==== Exercise material
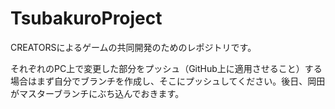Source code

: ﻿# TsubakuroProject
CREATORSによるゲームの共同開発のためのレポジトリです。

それぞれのPC上で変更した部分をプッシュ（GitHub上に適用させること）する場合はまず自分でブランチを作成し、そこにプッシュしてください。後日、岡田がマスターブランチにぶち込んでおきます。
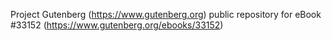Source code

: Project Gutenberg (https://www.gutenberg.org) public repository for eBook #33152 (https://www.gutenberg.org/ebooks/33152)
========
> Exercise brief
A verbatim copy of the listing is required, with all pictures left out.

> Response area
Source code

: ﻿# TsubakuroProject
CREATORSによるゲームの共同開発のためのレポジトリです。

それぞれのPC上で変更した部分をプッシュ（GitHub上に適用させること）する場合はまず自分でブランチを作成し、そこにプッシュしてください。後日、岡田がマスターブランチにぶち込んでおきます。
Source code

: Project Gutenberg (https://www.gutenberg.org) public repository for eBook #33152 (https://www.gutenberg.org/ebooks/33152)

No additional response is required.